----- Data for processing

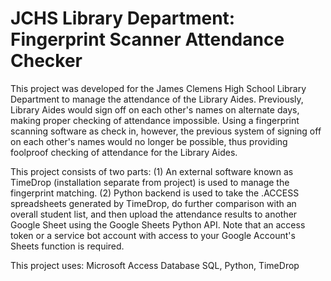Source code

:# JCHS Library Department: Fingerprint Scanner Attendance Checker

This project was developed for the James Clemens High School Library Department to manage the attendance of the Library Aides. Previously, Library Aides would sign off on each other's names on alternate days, making proper checking of attendance impossible. Using a fingerprint scanning software as check in, however, the previous system of signing off on each other's names would no longer be possible, thus providing foolproof checking of attendance for the Library Aides.

This project consists of two parts:
(1) An external software known as TimeDrop (installation separate from project) is used to manage the fingerprint matching. 
(2) Python backend is used to take the .ACCESS spreadsheets generated by TimeDrop, do further comparison with an overall student list, and then upload the attendance results to another Google Sheet using the Google Sheets Python API. Note that an access token or a service bot account with access to your Google Account's Sheets function is required.

This project uses: Microsoft Access Database SQL, Python, TimeDrop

----------

### Problem to work on
Write out the lines of the entries above exactly, beginning with the first and ending with the line that contains "Scanner Attendance Checker". No picture goes in.

### Result for this task
Source code

:# JCHS Library Department: Fingerprint Scanner Attendance Checker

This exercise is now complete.